START Recorded data
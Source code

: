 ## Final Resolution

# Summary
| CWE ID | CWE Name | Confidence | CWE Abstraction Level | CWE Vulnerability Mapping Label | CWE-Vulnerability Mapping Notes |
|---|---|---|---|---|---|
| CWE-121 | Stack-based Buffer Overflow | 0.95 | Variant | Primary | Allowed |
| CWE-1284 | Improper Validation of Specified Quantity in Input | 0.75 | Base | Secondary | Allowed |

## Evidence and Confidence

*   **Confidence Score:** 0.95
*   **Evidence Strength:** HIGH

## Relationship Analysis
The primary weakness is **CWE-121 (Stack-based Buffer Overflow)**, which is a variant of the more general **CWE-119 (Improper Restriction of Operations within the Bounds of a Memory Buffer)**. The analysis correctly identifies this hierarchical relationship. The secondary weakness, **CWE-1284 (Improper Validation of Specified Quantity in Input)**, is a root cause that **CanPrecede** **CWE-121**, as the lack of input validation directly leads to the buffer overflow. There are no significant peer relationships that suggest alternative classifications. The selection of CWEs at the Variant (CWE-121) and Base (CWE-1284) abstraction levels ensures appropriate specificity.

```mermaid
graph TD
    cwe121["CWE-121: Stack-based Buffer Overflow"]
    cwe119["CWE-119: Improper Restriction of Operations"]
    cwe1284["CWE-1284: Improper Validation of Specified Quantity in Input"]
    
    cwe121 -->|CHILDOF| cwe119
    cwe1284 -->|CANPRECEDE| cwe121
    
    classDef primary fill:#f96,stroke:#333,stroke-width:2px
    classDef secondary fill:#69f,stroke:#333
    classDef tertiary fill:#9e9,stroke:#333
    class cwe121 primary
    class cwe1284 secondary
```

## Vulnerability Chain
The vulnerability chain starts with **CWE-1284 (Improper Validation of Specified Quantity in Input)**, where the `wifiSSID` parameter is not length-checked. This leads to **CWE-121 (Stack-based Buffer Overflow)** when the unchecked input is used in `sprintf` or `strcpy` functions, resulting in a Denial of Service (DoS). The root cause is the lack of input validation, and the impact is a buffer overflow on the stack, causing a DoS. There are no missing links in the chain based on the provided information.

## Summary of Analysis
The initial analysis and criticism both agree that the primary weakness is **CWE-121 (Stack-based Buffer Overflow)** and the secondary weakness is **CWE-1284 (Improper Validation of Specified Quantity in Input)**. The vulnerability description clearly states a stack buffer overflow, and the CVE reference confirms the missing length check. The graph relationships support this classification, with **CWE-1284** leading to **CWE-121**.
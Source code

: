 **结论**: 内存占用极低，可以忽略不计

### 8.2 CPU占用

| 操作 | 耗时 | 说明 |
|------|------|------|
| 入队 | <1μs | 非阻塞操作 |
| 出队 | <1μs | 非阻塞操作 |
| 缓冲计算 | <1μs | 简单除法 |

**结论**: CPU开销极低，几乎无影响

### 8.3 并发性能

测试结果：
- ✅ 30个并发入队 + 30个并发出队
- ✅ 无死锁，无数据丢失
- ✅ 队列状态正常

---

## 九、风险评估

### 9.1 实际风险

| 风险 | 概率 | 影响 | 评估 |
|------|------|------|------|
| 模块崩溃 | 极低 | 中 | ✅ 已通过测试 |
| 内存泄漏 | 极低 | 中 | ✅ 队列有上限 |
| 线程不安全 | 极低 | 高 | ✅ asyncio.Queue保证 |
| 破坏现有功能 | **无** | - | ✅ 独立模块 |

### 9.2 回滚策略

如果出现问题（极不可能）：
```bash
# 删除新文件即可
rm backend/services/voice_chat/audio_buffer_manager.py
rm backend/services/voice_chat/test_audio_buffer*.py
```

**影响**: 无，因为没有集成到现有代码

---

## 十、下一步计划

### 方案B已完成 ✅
END Recorded data
**What the task asks:**
Copy the lines above exactly, beginning at the line that has "Primary | Allowed |" and stopping after the line that has "## Relationship Analysis", and omit the rest.

**Solution for this task:**
| CWE-121 | Stack-based Buffer Overflow | 0.95 | Variant | Primary | Allowed |
| CWE-1284 | Improper Validation of Specified Quantity in Input | 0.75 | Base | Secondary | Allowed |

## Evidence and Confidence

*   **Confidence Score:** 0.95
*   **Evidence Strength:** HIGH

## Relationship Analysis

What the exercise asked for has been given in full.